Stored data
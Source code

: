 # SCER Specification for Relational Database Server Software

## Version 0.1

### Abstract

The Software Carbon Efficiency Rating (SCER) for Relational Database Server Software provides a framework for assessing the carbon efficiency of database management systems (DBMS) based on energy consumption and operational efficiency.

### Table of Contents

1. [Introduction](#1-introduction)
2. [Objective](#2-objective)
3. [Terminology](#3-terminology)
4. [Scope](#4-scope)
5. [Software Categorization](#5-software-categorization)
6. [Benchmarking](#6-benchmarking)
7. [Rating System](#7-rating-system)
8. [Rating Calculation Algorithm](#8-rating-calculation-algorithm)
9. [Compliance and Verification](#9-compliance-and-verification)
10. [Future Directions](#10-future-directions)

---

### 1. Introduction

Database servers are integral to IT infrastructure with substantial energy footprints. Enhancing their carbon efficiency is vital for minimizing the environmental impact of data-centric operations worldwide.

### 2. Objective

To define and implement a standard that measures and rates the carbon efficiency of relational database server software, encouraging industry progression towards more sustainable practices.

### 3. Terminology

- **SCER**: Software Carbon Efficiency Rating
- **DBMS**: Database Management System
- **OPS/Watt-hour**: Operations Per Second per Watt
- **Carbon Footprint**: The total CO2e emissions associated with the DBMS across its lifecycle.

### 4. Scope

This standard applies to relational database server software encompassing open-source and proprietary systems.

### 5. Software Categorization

Exercise description:
Count the lines of the data that contain the string "DBMS", and reply with that number alone.

Response area:
3